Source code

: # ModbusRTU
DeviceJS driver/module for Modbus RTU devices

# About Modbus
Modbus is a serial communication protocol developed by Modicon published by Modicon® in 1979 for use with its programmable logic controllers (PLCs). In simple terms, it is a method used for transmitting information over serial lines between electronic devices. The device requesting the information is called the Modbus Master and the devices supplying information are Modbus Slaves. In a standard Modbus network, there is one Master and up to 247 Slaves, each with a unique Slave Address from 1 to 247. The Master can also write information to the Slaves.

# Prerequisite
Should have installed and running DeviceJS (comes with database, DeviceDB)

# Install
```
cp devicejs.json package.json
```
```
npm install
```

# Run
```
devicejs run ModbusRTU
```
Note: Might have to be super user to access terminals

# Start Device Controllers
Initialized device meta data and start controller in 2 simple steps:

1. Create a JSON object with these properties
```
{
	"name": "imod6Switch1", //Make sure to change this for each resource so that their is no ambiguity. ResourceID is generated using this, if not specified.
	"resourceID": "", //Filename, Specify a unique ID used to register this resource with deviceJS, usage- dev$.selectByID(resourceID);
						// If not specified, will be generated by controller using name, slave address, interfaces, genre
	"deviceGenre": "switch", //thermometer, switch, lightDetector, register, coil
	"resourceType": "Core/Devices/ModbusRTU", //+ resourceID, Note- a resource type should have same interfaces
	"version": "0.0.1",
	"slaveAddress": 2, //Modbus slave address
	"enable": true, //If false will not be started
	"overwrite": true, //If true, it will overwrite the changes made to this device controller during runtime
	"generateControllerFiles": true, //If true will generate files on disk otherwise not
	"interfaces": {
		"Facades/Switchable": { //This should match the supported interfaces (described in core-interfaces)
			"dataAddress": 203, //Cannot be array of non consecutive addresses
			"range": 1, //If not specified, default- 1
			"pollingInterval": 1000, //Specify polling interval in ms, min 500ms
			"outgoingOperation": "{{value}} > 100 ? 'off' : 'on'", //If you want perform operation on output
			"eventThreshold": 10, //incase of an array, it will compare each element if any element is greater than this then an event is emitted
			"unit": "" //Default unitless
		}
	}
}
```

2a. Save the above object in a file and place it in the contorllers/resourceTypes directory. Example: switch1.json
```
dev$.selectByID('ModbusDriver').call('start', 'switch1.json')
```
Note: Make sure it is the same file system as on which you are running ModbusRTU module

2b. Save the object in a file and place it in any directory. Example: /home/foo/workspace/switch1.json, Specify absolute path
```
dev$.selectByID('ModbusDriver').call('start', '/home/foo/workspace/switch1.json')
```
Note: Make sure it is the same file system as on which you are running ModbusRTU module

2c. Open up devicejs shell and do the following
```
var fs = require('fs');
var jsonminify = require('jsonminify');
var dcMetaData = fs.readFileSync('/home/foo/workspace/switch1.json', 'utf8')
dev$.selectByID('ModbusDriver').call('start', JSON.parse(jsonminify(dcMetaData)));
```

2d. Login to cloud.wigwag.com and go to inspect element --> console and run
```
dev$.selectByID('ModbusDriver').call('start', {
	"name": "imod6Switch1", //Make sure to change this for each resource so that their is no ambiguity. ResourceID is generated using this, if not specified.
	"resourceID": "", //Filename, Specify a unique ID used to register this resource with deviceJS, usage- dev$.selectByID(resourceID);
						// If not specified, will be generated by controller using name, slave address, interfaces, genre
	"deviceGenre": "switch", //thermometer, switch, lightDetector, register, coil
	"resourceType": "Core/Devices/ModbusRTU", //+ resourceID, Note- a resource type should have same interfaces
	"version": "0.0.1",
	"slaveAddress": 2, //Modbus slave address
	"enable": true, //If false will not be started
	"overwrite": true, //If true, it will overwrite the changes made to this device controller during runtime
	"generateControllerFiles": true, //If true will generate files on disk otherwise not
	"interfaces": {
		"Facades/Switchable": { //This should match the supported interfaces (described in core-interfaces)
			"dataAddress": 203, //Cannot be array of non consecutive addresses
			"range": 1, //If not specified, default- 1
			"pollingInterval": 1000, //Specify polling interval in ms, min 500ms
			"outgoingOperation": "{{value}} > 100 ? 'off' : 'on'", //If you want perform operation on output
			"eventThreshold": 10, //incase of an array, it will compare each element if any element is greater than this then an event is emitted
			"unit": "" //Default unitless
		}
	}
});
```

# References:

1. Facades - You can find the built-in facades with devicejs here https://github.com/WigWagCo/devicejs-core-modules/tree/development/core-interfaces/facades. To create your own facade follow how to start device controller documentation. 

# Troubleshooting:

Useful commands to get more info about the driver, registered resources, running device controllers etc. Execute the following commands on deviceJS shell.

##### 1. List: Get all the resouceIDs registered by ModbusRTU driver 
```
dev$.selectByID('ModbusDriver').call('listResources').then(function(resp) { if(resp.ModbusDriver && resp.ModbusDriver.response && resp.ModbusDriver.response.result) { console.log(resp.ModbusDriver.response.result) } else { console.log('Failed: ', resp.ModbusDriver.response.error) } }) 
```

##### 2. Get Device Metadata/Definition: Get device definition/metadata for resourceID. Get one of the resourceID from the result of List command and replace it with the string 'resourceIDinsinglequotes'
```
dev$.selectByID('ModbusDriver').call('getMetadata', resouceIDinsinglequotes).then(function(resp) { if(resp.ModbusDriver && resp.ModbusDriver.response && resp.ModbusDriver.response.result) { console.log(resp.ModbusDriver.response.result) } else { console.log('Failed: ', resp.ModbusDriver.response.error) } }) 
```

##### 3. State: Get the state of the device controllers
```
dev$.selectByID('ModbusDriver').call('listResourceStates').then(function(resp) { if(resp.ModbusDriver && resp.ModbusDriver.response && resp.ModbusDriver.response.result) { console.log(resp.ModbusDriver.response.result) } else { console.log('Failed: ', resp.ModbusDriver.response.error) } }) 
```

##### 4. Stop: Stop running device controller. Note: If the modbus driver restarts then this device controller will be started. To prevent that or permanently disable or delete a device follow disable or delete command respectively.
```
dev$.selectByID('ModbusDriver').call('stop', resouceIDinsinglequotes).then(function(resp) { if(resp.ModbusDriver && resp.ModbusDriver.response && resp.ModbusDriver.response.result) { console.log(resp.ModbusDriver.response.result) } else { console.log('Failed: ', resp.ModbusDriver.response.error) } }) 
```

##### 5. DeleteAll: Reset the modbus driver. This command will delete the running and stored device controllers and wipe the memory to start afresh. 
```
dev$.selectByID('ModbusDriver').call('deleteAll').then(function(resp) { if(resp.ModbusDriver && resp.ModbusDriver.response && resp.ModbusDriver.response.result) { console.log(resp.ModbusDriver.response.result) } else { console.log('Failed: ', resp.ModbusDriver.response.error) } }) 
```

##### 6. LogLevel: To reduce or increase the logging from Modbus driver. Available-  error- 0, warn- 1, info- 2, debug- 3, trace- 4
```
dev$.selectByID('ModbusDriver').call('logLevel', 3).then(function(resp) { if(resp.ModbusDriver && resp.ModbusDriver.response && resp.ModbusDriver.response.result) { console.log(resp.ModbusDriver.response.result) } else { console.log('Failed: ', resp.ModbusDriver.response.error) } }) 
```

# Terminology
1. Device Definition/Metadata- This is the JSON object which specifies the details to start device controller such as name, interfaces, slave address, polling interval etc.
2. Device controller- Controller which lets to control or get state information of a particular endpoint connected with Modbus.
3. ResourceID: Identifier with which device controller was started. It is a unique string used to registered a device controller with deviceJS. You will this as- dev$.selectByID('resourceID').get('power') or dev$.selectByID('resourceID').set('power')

EXERCISE PROMPT:
The records above need to be retyped in full, exactly as they stand.

THE ANSWER:
Source code

: # ModbusRTU
DeviceJS driver/module for Modbus RTU devices

# About Modbus
Modbus is a serial communication protocol developed by Modicon published by Modicon® in 1979 for use with its programmable logic controllers (PLCs). In simple terms, it is a method used for transmitting information over serial lines between electronic devices. The device requesting the information is called the Modbus Master and the devices supplying information are Modbus Slaves. In a standard Modbus network, there is one Master and up to 247 Slaves, each with a unique Slave Address from 1 to 247. The Master can also write information to the Slaves.

# Prerequisite
Should have installed and running DeviceJS (comes with database, DeviceDB)

# Install
```
cp devicejs.json package.json
```
```
npm install
```

# Run
```
devicejs run ModbusRTU
```
Note: Might have to be super user to access terminals

# Start Device Controllers
Initialized device meta data and start controller in 2 simple steps:

1. Create a JSON object with these properties
```
{
	"name": "imod6Switch1", //Make sure to change this for each resource so that their is no ambiguity. ResourceID is generated using this, if not specified.
	"resourceID": "", //Filename, Specify a unique ID used to register this resource with deviceJS, usage- dev$.selectByID(resourceID);
						// If not specified, will be generated by controller using name, slave address, interfaces, genre
	"deviceGenre": "switch", //thermometer, switch, lightDetector, register, coil
	"resourceType": "Core/Devices/ModbusRTU", //+ resourceID, Note- a resource type should have same interfaces
	"version": "0.0.1",
	"slaveAddress": 2, //Modbus slave address
	"enable": true, //If false will not be started
	"overwrite": true, //If true, it will overwrite the changes made to this device controller during runtime
	"generateControllerFiles": true, //If true will generate files on disk otherwise not
	"interfaces": {
		"Facades/Switchable": { //This should match the supported interfaces (described in core-interfaces)
			"dataAddress": 203, //Cannot be array of non consecutive addresses
			"range": 1, //If not specified, default- 1
			"pollingInterval": 1000, //Specify polling interval in ms, min 500ms
			"outgoingOperation": "{{value}} > 100 ? 'off' : 'on'", //If you want perform operation on output
			"eventThreshold": 10, //incase of an array, it will compare each element if any element is greater than this then an event is emitted
			"unit": "" //Default unitless
		}
	}
}
```

2a. Save the above object in a file and place it in the contorllers/resourceTypes directory. Example: switch1.json
```
dev$.selectByID('ModbusDriver').call('start', 'switch1.json')
```
Note: Make sure it is the same file system as on which you are running ModbusRTU module

2b. Save the object in a file and place it in any directory. Example: /home/foo/workspace/switch1.json, Specify absolute path
```
dev$.selectByID('ModbusDriver').call('start', '/home/foo/workspace/switch1.json')
```
Note: Make sure it is the same file system as on which you are running ModbusRTU module

2c. Open up devicejs shell and do the following
```
var fs = require('fs');
var jsonminify = require('jsonminify');
var dcMetaData = fs.readFileSync('/home/foo/workspace/switch1.json', 'utf8')
dev$.selectByID('ModbusDriver').call('start', JSON.parse(jsonminify(dcMetaData)));
```

2d. Login to cloud.wigwag.com and go to inspect element --> console and run
```
dev$.selectByID('ModbusDriver').call('start', {
	"name": "imod6Switch1", //Make sure to change this for each resource so that their is no ambiguity. ResourceID is generated using this, if not specified.
	"resourceID": "", //Filename, Specify a unique ID used to register this resource with deviceJS, usage- dev$.selectByID(resourceID);
						// If not specified, will be generated by controller using name, slave address, interfaces, genre
	"deviceGenre": "switch", //thermometer, switch, lightDetector, register, coil
	"resourceType": "Core/Devices/ModbusRTU", //+ resourceID, Note- a resource type should have same interfaces
	"version": "0.0.1",
	"slaveAddress": 2, //Modbus slave address
	"enable": true, //If false will not be started
	"overwrite": true, //If true, it will overwrite the changes made to this device controller during runtime
	"generateControllerFiles": true, //If true will generate files on disk otherwise not
	"interfaces": {
		"Facades/Switchable": { //This should match the supported interfaces (described in core-interfaces)
			"dataAddress": 203, //Cannot be array of non consecutive addresses
			"range": 1, //If not specified, default- 1
			"pollingInterval": 1000, //Specify polling interval in ms, min 500ms
			"outgoingOperation": "{{value}} > 100 ? 'off' : 'on'", //If you want perform operation on output
			"eventThreshold": 10, //incase of an array, it will compare each element if any element is greater than this then an event is emitted
			"unit": "" //Default unitless
		}
	}
});
```

# References:

1. Facades - You can find the built-in facades with devicejs here https://github.com/WigWagCo/devicejs-core-modules/tree/development/core-interfaces/facades. To create your own facade follow how to start device controller documentation. 

# Troubleshooting:

Useful commands to get more info about the driver, registered resources, running device controllers etc. Execute the following commands on deviceJS shell.

##### 1. List: Get all the resouceIDs registered by ModbusRTU driver 
```
dev$.selectByID('ModbusDriver').call('listResources').then(function(resp) { if(resp.ModbusDriver && resp.ModbusDriver.response && resp.ModbusDriver.response.result) { console.log(resp.ModbusDriver.response.result) } else { console.log('Failed: ', resp.ModbusDriver.response.error) } }) 
```

##### 2. Get Device Metadata/Definition: Get device definition/metadata for resourceID. Get one of the resourceID from the result of List command and replace it with the string 'resourceIDinsinglequotes'
```
dev$.selectByID('ModbusDriver').call('getMetadata', resouceIDinsinglequotes).then(function(resp) { if(resp.ModbusDriver && resp.ModbusDriver.response && resp.ModbusDriver.response.result) { console.log(resp.ModbusDriver.response.result) } else { console.log('Failed: ', resp.ModbusDriver.response.error) } }) 
```

##### 3. State: Get the state of the device controllers
```
dev$.selectByID('ModbusDriver').call('listResourceStates').then(function(resp) { if(resp.ModbusDriver && resp.ModbusDriver.response && resp.ModbusDriver.response.result) { console.log(resp.ModbusDriver.response.result) } else { console.log('Failed: ', resp.ModbusDriver.response.error) } }) 
```

##### 4. Stop: Stop running device controller. Note: If the modbus driver restarts then this device controller will be started. To prevent that or permanently disable or delete a device follow disable or delete command respectively.
```
dev$.selectByID('ModbusDriver').call('stop', resouceIDinsinglequotes).then(function(resp) { if(resp.ModbusDriver && resp.ModbusDriver.response && resp.ModbusDriver.response.result) { console.log(resp.ModbusDriver.response.result) } else { console.log('Failed: ', resp.ModbusDriver.response.error) } }) 
```

##### 5. DeleteAll: Reset the modbus driver. This command will delete the running and stored device controllers and wipe the memory to start afresh. 
```
dev$.selectByID('ModbusDriver').call('deleteAll').then(function(resp) { if(resp.ModbusDriver && resp.ModbusDriver.response && resp.ModbusDriver.response.result) { console.log(resp.ModbusDriver.response.result) } else { console.log('Failed: ', resp.ModbusDriver.response.error) } }) 
```

##### 6. LogLevel: To reduce or increase the logging from Modbus driver. Available-  error- 0, warn- 1, info- 2, debug- 3, trace- 4
```
dev$.selectByID('ModbusDriver').call('logLevel', 3).then(function(resp) { if(resp.ModbusDriver && resp.ModbusDriver.response && resp.ModbusDriver.response.result) { console.log(resp.ModbusDriver.response.result) } else { console.log('Failed: ', resp.ModbusDriver.response.error) } }) 
```

# Terminology
1. Device Definition/Metadata- This is the JSON object which specifies the details to start device controller such as name, interfaces, slave address, polling interval etc.
2. Device controller- Controller which lets to control or get state information of a particular endpoint connected with Modbus.
3. ResourceID: Identifier with which device controller was started. It is a unique string used to registered a device controller with deviceJS. You will this as- dev$.selectByID('resourceID').get('power') or dev$.selectByID('resourceID').set('power')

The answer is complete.